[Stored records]
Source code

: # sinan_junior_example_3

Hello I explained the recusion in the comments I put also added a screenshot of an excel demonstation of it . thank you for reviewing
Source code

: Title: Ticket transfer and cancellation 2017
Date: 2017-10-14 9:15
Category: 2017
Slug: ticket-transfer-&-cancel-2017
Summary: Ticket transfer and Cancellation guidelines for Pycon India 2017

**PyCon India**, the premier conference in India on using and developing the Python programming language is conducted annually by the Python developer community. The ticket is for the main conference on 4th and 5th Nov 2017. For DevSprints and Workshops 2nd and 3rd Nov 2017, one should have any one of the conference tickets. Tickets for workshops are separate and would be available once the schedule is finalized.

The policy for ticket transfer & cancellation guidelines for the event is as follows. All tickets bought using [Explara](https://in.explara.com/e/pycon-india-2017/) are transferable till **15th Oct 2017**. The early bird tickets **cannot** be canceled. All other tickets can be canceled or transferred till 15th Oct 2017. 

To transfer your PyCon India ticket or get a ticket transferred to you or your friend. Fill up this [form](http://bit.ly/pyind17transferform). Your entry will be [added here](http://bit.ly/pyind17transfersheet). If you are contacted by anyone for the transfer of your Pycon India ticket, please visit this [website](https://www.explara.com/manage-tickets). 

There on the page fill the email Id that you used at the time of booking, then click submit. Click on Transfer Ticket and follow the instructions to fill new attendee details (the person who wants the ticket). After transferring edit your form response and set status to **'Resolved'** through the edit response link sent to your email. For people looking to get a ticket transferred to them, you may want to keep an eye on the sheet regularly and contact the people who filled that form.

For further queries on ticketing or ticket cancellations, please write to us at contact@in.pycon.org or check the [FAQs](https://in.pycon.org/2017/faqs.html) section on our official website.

...

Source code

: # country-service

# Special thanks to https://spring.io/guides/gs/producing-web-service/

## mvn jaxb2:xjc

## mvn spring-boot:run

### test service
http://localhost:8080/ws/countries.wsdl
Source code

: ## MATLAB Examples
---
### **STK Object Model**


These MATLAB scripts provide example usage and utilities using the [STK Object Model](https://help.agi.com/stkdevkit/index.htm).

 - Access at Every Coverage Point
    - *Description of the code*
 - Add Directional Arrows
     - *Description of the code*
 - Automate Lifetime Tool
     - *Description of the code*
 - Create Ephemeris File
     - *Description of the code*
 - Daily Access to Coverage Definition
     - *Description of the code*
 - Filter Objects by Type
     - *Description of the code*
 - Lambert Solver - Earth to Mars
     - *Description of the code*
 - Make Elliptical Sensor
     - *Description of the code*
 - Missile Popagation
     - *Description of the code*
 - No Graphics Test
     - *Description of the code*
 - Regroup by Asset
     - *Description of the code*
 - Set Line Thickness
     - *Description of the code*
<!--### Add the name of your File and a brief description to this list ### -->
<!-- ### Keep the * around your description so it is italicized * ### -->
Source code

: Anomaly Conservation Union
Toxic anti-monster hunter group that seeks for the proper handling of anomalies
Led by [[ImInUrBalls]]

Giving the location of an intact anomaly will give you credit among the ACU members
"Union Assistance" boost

- **WHAT NEEDS TO BE DONE**
All lines in the data above from the one with "## MATLAB Examples" through the one with "- Add Directional Arrows" must be repeated exactly, and no others.

- **ANSWER FOR THE TASK**
: ## MATLAB Examples
---
### **STK Object Model**


These MATLAB scripts provide example usage and utilities using the [STK Object Model](https://help.agi.com/stkdevkit/index.htm).

 - Access at Every Coverage Point
    - *Description of the code*
 - Add Directional Arrows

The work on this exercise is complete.